Dosya incelenerek gereği düşünüldü;
Sanık A.. Ç.. müdafinin yokluğunda verilen hükmün müdafine İzmir PTT müdürlüğünün 08/01/2013 tarihli yazısına göre, 19/03/2012 tarihinde tebliğ edilmiş olup sanık müdafi tarafından ise 26/12/2012 günlü dilekçe ile süresinde temyiz edilmiş bulunduğunun anlaşılmasına göre, tebliğnamedeki temyizin reddi istemine iştirak edilmemiştir.
Şikayetçi E. A..Gıda Tekstil Turizm San. Tic Ltd. Şti yetkilisinin usulen davaya katılarak katılan sıfatını almış bulunmasına rağmen karar başlığında müşteki olarak gösterilmesi mahallinde düzeltilebilir yazım hatası kabul edilmiştir.

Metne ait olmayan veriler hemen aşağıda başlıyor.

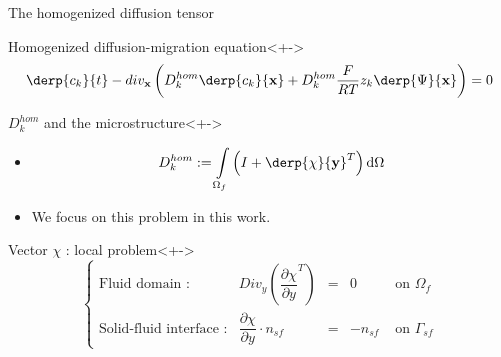 \begin{frame}{The homogenized diffusion tensor}
%
\begin{block}{Homogenized diffusion-migration equation}<+->
\[\derp{c_k}{t}-div_{\mathbf{x}}\left(D_k^{hom}\derp{c_k}{\mathbf{x}}+D_k^{hom}\frac{F}{RT}z_k \derp{\Psi}{\mathbf{x}}\right)=0\]
\end{block}
%
\begin{block}{$D_k^{hom}$ and the microstructure}<+->%
\begin{itemize}
\item<+-> \[D_k^{hom}:=\int\limits_{\Omega_f}\left(I+\derp{\chi}{\mathbf{y}}^T\right)\text{d}\Omega\]
\item<+-> We focus on this problem in this work.
\end{itemize}
\end{block}
%
\begin{block}{Vector $\chi$ : local problem}<+->
\[%
\left\{%
\begin{array}{llccr}
\text{Fluid domain :}&Div_y \left( \dfrac{\partial{\chi}}{\partial{y}}^T\right) &=& 0&\text{ on }\Omega_f \\
\text{Solid-fluid interface :}&\dfrac{\partial{\chi}}{\partial{y}} \cdot n_{sf}&=&-n_{sf}&\text{ on }\Gamma_{sf}
\end{array}
\right.
\]
\end{block}
%
\end{frame}

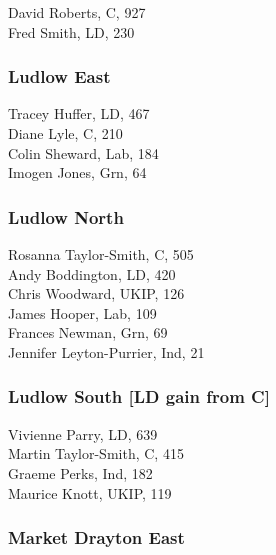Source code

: \documentclass[a4paper,openany,10pt]{book}
\begin{document}
David Roberts, C, 927\\
Fred Smith, LD, 230\\


\subsubsection*{Ludlow East}



Tracey Huffer, LD, 467\\
Diane Lyle, C, 210\\
Colin Sheward, Lab, 184\\
Imogen Jones, Grn, 64\\


\subsubsection*{Ludlow North}



Rosanna Taylor-Smith, C, 505\\
Andy Boddington, LD, 420\\
Chris Woodward, UKIP, 126\\
James Hooper, Lab, 109\\
Frances Newman, Grn, 69\\
{Jennifer Leyton-Purrier}, Ind, 21\\


\subsubsection*{Ludlow South \hspace*{\fill}\nolinebreak[1]%
\enspace\hspace*{\fill}
[LD gain from C]}



Vivienne Parry, LD, 639\\
Martin Taylor-Smith, C, 415\\
Graeme Perks, Ind, 182\\
Maurice Knott, UKIP, 119\\


\subsubsection*{Market Drayton East}
\end{document}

Sanıklar C. T., O.. Ü.., Havva Tuncel, A.. Ç.., haklarında 4733 sayılı Kanuna muhalefet ve C.. T.., O.. Ü.., H.. T.., A.. Ç.., F.. U.., A.. D.., Vildan Y.., T.. D., D. G., B. U. haklarında, suç işlemek amacıyla örgüt kurma,örgüte üye olmak, yardım etmek, nitelikli dolandırıcılık suçlarından kurulan hükümlerin incelenmesinde,
Dolandırıcılık suçunun oluşabilmesi için;failin bir kimseyi, kandırabilecek nitelikte hileli davranışlarla hataya düşürüp, onun veya başkasının zararına, kendisine veya başkasına yarar sağlaması gerekmektedir. Hile nitelikli bir yalandır. Fail tarafından yapılan hileli davranış belli oranda ağır, yoğun ve ustaca olmalı, sergileniş açısından mağdurun inceleme olanağını ortadan kaldıracak nitelikte bir takım hareketler olmalıdır. Kullanılan hileli davranışlarla mağdur yanılgıya düşürülmeli ve bu yanıltma sonucu yalanlara inanan mağdur tarafından sanık veya bir başkasına haksız çıkar sağlanmalıdır. Hilenin kandırıcı nitelikte olup olmadığı olaysal olarak değerlendirilmeli, olayın özelliği, fiille olan ilişkisi, mağdurun durumu, kullanılmışsa gizlenen veya değiştirilen belgenin nitelikleri ayrı ayrı nazara alınmalıdır.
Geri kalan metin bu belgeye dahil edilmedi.